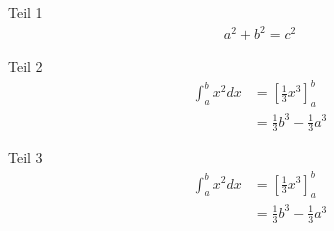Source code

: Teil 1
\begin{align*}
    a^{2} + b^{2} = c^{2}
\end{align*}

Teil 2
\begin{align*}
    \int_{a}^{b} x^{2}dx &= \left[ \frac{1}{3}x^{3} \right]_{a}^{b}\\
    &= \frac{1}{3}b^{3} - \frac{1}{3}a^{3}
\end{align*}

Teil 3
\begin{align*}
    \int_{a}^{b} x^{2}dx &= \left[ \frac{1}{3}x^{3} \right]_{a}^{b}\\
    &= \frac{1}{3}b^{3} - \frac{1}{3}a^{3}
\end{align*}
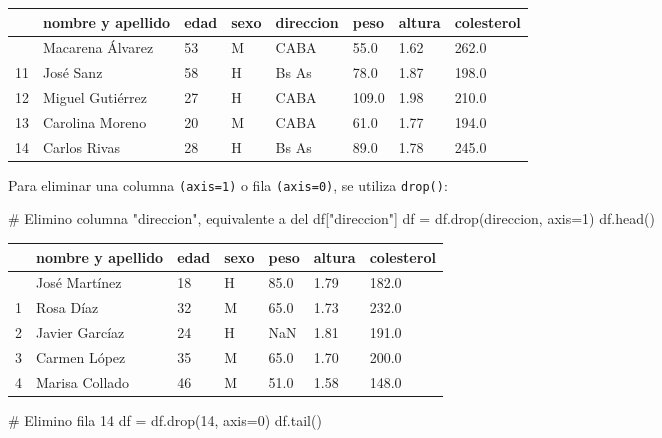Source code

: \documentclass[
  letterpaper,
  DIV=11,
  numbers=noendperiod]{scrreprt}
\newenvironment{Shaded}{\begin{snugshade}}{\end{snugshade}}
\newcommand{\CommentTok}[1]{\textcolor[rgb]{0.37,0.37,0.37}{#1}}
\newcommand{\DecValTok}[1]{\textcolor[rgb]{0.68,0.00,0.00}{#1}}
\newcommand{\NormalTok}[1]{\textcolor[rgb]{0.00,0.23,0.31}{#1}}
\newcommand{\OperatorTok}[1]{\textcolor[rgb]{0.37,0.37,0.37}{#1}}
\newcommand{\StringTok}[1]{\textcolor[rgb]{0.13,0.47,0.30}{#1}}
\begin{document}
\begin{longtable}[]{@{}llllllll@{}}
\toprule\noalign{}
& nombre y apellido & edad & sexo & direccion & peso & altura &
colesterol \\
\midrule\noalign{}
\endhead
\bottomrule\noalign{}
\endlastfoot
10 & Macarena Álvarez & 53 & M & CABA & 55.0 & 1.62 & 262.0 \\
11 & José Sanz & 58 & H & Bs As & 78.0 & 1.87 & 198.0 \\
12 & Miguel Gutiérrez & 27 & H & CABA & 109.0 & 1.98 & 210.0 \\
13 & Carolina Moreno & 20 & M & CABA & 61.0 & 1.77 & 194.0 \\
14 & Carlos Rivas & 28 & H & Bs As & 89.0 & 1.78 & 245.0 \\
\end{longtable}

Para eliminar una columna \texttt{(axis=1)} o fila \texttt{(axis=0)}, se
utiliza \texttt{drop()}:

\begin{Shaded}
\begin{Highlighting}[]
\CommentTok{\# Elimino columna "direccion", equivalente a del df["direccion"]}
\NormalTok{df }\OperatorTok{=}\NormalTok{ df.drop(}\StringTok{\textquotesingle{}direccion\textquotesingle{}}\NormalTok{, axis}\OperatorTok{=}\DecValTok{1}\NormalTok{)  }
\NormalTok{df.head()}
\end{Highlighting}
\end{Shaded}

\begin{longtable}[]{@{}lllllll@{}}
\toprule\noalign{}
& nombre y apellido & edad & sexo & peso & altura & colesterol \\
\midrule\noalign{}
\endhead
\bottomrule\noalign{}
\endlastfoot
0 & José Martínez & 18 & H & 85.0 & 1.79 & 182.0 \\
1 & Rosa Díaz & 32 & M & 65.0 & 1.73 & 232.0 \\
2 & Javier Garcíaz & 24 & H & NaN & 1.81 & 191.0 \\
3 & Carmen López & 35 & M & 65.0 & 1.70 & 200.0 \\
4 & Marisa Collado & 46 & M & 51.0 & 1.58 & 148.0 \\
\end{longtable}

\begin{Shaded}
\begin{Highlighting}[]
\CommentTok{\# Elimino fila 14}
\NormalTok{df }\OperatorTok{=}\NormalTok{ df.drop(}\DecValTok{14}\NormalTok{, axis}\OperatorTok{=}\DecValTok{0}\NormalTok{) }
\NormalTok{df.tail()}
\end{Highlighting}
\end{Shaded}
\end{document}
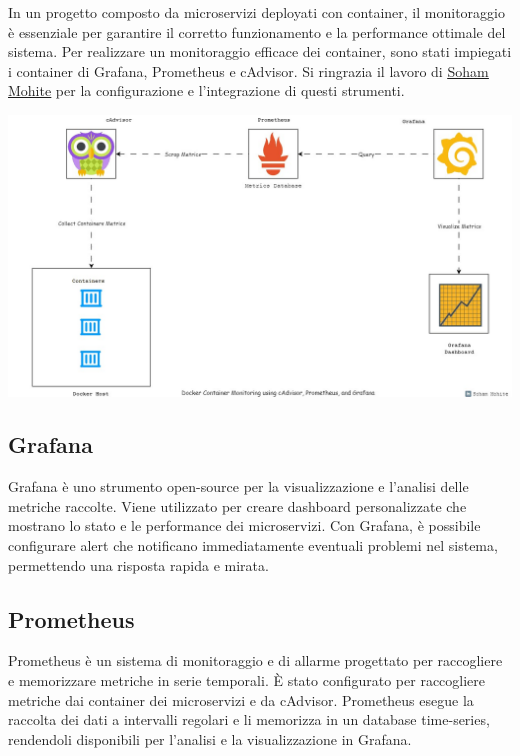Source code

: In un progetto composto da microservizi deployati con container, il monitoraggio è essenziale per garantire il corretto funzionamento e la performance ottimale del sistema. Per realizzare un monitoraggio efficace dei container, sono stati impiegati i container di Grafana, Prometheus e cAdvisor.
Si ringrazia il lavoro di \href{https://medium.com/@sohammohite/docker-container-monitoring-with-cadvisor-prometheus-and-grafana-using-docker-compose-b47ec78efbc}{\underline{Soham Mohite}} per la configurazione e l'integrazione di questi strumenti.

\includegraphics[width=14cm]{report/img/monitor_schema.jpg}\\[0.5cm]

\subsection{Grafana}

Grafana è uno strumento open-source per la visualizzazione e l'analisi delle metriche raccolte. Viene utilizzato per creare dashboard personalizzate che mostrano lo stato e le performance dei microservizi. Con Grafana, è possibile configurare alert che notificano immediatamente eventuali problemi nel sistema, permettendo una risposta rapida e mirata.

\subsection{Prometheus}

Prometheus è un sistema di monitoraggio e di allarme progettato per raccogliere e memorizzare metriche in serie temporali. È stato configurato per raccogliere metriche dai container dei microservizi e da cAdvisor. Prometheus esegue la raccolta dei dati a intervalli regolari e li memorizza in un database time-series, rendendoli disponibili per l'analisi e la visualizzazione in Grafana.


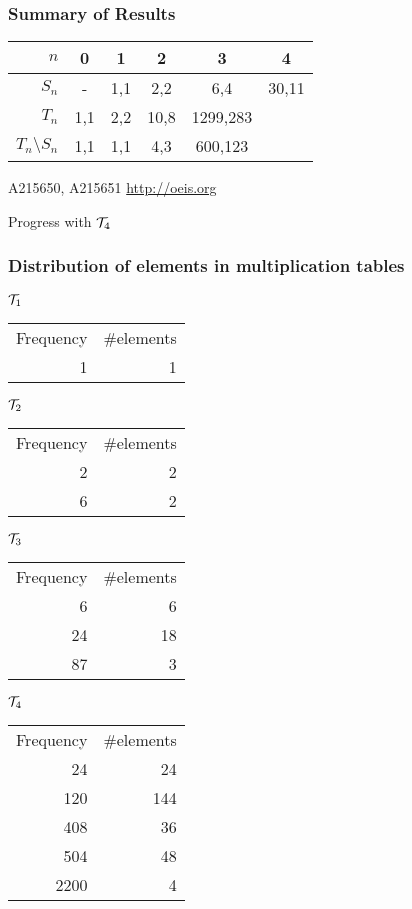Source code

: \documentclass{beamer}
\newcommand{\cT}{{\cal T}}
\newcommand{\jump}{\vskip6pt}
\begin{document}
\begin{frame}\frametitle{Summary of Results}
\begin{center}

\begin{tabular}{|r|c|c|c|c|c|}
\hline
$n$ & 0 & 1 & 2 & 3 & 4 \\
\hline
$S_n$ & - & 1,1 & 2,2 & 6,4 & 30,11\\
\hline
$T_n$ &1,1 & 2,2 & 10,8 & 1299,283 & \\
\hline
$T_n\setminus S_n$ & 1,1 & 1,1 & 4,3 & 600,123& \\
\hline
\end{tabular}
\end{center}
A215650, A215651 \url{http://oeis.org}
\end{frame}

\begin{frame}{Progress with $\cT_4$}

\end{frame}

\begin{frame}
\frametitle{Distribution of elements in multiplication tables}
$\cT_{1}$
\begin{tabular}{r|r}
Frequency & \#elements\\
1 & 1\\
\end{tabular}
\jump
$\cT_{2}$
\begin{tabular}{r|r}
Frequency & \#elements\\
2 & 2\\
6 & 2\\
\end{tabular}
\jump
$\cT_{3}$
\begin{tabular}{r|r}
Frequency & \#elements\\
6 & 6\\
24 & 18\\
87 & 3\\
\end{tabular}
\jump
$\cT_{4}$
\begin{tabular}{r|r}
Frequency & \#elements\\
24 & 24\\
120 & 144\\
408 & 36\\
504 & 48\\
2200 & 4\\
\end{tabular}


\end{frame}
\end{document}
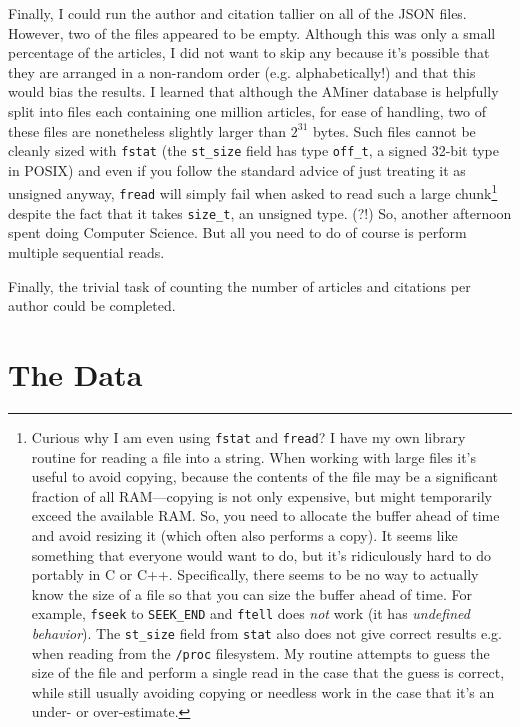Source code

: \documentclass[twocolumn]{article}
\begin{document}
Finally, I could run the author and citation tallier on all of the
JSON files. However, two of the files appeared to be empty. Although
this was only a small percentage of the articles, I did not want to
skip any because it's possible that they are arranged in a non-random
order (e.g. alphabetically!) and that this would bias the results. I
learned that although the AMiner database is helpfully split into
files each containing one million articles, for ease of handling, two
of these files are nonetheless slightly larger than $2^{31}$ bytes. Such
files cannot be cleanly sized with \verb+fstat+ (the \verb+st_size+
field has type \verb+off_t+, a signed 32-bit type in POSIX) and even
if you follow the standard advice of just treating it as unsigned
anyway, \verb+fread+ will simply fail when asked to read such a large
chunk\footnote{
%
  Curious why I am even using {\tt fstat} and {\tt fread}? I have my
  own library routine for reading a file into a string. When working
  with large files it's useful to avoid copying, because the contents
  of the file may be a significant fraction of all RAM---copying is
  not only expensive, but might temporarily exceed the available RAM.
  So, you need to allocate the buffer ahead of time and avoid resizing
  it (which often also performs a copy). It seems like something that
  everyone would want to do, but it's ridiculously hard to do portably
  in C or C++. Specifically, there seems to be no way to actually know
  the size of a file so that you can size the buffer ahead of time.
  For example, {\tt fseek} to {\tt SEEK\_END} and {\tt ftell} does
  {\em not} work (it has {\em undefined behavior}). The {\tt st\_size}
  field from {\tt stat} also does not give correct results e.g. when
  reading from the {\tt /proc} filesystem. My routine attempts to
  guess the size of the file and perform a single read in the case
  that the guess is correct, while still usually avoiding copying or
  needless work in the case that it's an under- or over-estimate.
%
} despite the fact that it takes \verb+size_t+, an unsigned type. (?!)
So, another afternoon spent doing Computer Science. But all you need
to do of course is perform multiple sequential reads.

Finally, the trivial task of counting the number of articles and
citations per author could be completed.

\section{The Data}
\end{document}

▶ **Exercise description**
Within the material, find all lines that hold the word "monitoraggio" and show them.

▶ **Answer**
: In un progetto composto da microservizi deployati con container, il monitoraggio è essenziale per garantire il corretto funzionamento e la performance ottimale del sistema. Per realizzare un monitoraggio efficace dei container, sono stati impiegati i container di Grafana, Prometheus e cAdvisor.
Prometheus è un sistema di monitoraggio e di allarme progettato per raccogliere e memorizzare metriche in serie temporali. È stato configurato per raccogliere metriche dai container dei microservizi e da cAdvisor. Prometheus esegue la raccolta dei dati a intervalli regolari e li memorizza in un database time-series, rendendoli disponibili per l'analisi e la visualizzazione in Grafana.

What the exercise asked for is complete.